**Given entries**
-*-

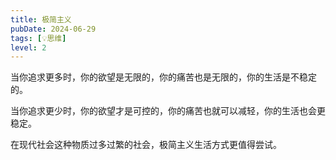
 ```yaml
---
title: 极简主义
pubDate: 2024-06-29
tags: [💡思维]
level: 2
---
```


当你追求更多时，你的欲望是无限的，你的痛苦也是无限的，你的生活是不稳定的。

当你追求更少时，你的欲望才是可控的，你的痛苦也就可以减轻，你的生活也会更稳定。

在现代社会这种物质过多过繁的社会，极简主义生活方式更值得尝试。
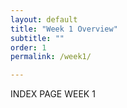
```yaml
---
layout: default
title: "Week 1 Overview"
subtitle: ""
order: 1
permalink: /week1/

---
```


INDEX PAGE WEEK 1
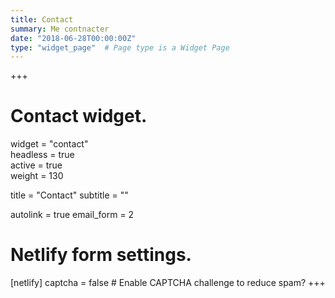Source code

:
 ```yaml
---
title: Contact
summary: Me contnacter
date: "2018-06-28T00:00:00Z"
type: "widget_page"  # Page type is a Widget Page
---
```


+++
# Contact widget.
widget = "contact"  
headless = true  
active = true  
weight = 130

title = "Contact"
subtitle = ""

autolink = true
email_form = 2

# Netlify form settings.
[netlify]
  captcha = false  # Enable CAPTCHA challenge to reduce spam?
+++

-*-

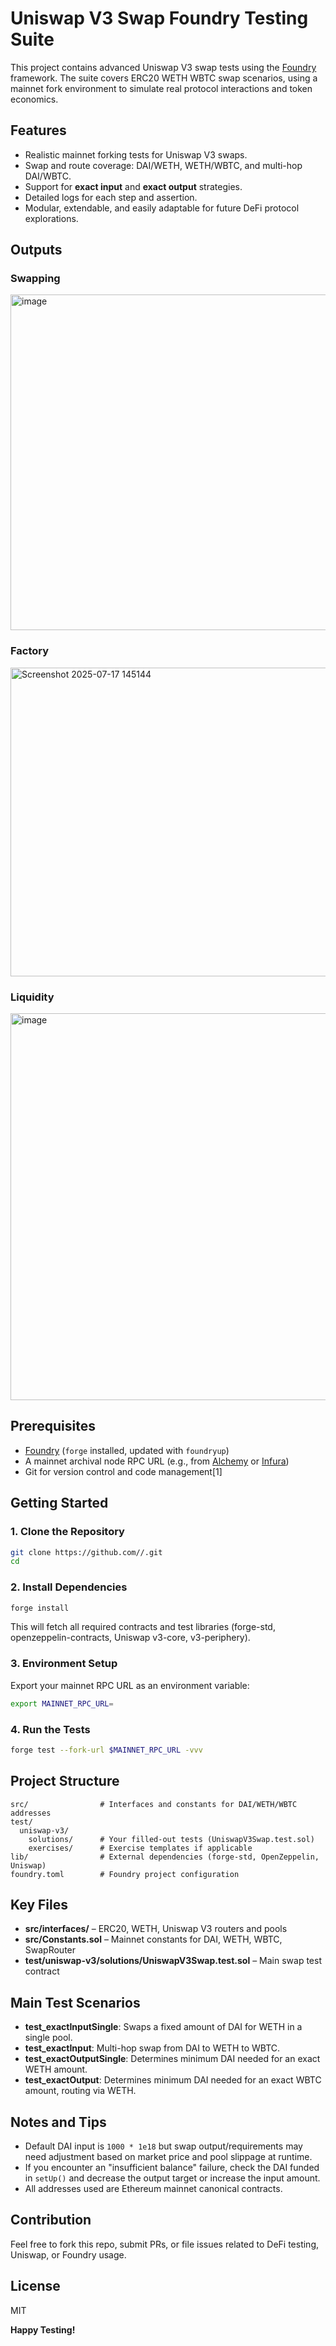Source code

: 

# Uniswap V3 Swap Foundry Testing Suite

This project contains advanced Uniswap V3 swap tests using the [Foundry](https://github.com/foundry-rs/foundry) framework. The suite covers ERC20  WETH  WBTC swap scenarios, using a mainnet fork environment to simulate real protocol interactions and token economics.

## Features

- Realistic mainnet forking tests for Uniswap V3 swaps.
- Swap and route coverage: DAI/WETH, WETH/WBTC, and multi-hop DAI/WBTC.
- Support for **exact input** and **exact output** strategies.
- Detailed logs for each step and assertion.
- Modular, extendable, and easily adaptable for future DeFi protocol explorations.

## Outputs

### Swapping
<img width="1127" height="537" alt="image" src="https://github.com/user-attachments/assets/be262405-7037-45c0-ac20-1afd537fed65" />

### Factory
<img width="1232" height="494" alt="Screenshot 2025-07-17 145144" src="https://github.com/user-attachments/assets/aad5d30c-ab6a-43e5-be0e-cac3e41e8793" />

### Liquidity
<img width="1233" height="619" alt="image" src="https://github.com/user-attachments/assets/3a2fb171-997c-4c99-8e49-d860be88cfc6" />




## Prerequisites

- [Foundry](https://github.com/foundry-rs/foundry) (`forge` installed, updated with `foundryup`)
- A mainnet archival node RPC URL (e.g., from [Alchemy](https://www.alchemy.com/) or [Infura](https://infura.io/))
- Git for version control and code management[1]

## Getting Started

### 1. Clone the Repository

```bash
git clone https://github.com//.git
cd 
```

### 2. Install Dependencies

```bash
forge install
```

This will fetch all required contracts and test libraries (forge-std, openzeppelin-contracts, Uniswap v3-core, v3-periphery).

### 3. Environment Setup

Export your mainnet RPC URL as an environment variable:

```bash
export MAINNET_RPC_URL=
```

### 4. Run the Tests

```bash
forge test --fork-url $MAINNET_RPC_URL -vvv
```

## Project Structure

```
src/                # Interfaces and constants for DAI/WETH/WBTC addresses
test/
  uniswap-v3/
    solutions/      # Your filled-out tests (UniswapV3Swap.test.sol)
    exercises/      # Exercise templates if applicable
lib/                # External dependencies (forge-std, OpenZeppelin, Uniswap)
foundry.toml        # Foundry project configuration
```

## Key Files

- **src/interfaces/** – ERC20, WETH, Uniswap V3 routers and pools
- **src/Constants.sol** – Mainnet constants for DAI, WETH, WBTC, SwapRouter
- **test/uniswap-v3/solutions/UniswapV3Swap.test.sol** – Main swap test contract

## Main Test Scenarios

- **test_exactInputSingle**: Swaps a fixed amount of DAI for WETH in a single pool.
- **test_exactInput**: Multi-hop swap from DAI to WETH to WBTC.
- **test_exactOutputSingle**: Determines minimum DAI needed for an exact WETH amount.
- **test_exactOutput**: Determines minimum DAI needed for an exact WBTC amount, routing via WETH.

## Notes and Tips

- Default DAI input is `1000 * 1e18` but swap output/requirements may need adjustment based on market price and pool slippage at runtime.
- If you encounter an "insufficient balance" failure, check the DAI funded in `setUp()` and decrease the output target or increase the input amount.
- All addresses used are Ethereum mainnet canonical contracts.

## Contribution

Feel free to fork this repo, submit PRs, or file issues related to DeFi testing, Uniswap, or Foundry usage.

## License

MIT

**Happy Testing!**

-*-

**Work task**
The reply should hold only how many lines in the material include the word "Determines".

**Written solution**
2